Written by: Amanda Borroughs and Andrew Holland
It remains a romantic thought for liveaboard voyagers to set sail after retirement; to turn off their cell phone and ignore emails, however, innovations in internet connectivity options are opening doors for sailors who desire a life at sea much sooner while continuing their careers.
One potentially transformative program initiated in mid-February of 2018 when SpaceX launched two satellites, Microsat-2a and 2b, into orbit as the first of a planned 4,425 satellites that will one day provide a global internet network.
How would this impact a sailor’s life?
With remote employment becoming more common and many businesses having the flexibility that never requires an employee to walk into the office, setting sail and working from sea becomes a real possibility with improvements in global networks. These innovations would allow sailors to earn a salary to support his or her living, even while underway or in the most remote parts of the planet.
Internet availability on a boat is not a new concept, and while this is a possibility in today’s world, substantial internet connection prices, poor quality, and limited competition where there is no cap on what companies can charge per bit can make the dream of embarking sooner unrealistic for most voyagers. Most providers today relay connections from around 20,000 miles above Earth leading to very low bandwidth speeds, especially on boats that are constantly moving as satellites remain stationary. Even those with closer options do not have satellites with enough global reach to offer better service.
Currently, companies use a similar system to sell the same product – be that slow-speed internet connections at high prices. The initial price tag for a dish or modem can run anywhere between $1,500 to $50,000 and unless a sailor is willing to pay additional $1000’s per month for video chatting, working from sea has not been a realistic option for most professions.
Sample of hardware and plan options currently available:
What’s different about the SpaceX program?
Elon Musk’s plan for SpaceX would initially orbit 4,425 satellites between 600 and 800 miles above the planet, followed by a secondary fleet of 7,500 orbiting around 200 miles up. The sheer number of connections would eliminate lag speeds that currently plague boaters at sea as they move away from the nearest satellite. The increase in volume of satellites would allow boaters to bounce stronger signals from their current satellite connection to the next closest satellite as they continue to move around the world.
The increase combined with the intercommunication of inner and outer satellites would increase internet speed, as there would be closer options for dishes to connect with and more reach from the satellites that are further from Earth.
Think reliability and speed in cell phone connections in 1998 as it compares to 2018. The performance improvements in cell phone speed and coverage were directly related to an increase in the number of cell phone towers around the world, and that same logic would apply to the coverage and speed of satellite connections with an increase in satellites and bringing the connection closer together. The promise from the program is for speeds available up to 1Gbps, and while there is little known about plan prices, SpaceX told the Wall Street Journal that the company anticipates 40 million customers by 2025 that would lead to around $30 billion in total revenue. There are also other companies, such as OneWeb and Boeing that are hoping to launch similar satellite programs and the increase in competition should impact the market price for most other services that are currently offered to boaters as well.

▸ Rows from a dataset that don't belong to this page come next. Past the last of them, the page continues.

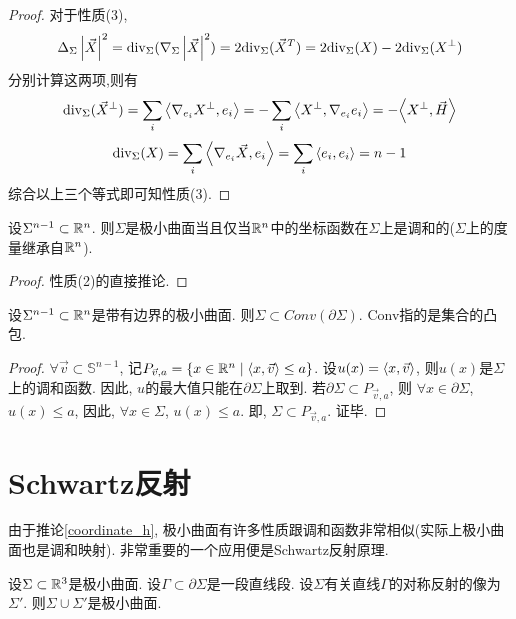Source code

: \begin{proof}
    \par 对于性质(3),
    \begin{equation}
        \Delta_\Sigma\left | {\vec{X}} \right |^2={\text{div}}_\Sigma(\nabla_\Sigma\left | {\vec{X}} \right |^2) = 2{\text{div}}_\Sigma({\vec{X}}^T)=2{\text{div}}_\Sigma(X)-2{\text{div}}_\Sigma(X^\perp)
    \end{equation}
    分别计算这两项,则有
    \begin{equation}
        \div_\Sigma(\XX^\perp)=\sum_i \inner{\nabla_{e_i}X^\perp}{e_i}=-\sum_i\inner{X^\perp}{\nabla_{e_i}e_i}=-\inner{X^\perp}{\vec{H}}%
    \end{equation}
    \begin{equation}
        {\text{div}}_\Sigma(X)=\sum_i {\left < \nabla_{e_i}{\vec{X}}, e_i \right >}=\sum_i{\left < e_i, e_i \right >}=n-1
    \end{equation}
    综合以上三个等式即可知性质(3).
\end{proof}
\begin{corollary} \label{coordinate_h}
    设$\Sigma^{n-1}\subset \mathbb{R}^n$. 则$\Sigma$是极小曲面当且仅当$\mathbb{R}^n$中的坐标函数在$\Sigma$上是调和的($\Sigma$上的度量继承自$\mathbb{R}^n$).
\end{corollary}
\begin{proof}
    性质(2)的直接推论.
\end{proof}
\begin{corollary}
    设$\Sigma^{n-1}\subset \mathbb{R}^n$是带有边界的极小曲面. 则$\Sigma \subset Conv(\partial\Sigma)$. Conv指的是集合的凸包.
\end{corollary}
\begin{proof}
    $\forall \vec{v} \subset \mathbb{S}^{n-1}$, 记$P_{\vec{v},a}=\{x\in \mathbb{R}^n\mid {\left < x, \vec{v} \right >} \le a\}$. 设$u(x)={\left < x, \vec{v} \right >}$, 则$u(x)$是$\Sigma$上的调和函数. 因此, $u$的最大值只能在$\partial \Sigma$上取到. 若$\partial \Sigma \subset P_{\vec{v},a} $, 则 $\forall x \in \partial \Sigma$, $u(x) \le a$, 因此, $\forall x \in \Sigma$, $u(x) \le a$. 即, $\Sigma \subset P_{\vec{v},a}$. 证毕.
\end{proof}
\section{Schwartz反射}
由于推论\eqref{coordinate_h}, 极小曲面有许多性质跟调和函数非常相似(实际上极小曲面也是调和映射). 非常重要的一个应用便是Schwartz反射原理.
\begin{proposition} \label{min_reflection}
    设$\Sigma \subset \mathbb{R}^3$是极小曲面. 设$\Gamma \subset \partial \Sigma$是一段直线段. 设$\Sigma$有关直线$\Gamma$的对称反射的像为$\Sigma'$. 则$\Sigma \cup \Sigma'$是极小曲面.
\end{proposition}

What does this have to do with the sailboat market?
Not all sailors would enjoy or have the option of working out of an office setting. However, with the increase in the number of remote employees and virtual offices that many companies now offer, coupled with technological advancements the dream to set sail sooner than one might have previously envisioned is realistic possibility now more than ever. Some people live to sail, and as technology advances, it’s possible that there could be an increase of liveaboard sailors after 2020 who work as they explore. Only time will tell, but at this point it’s a matter of when these innovations occur, not if. There are many perks coming with the SpaceX program, though ignoring your cell phone and ignoring your emails may no longer be one of them.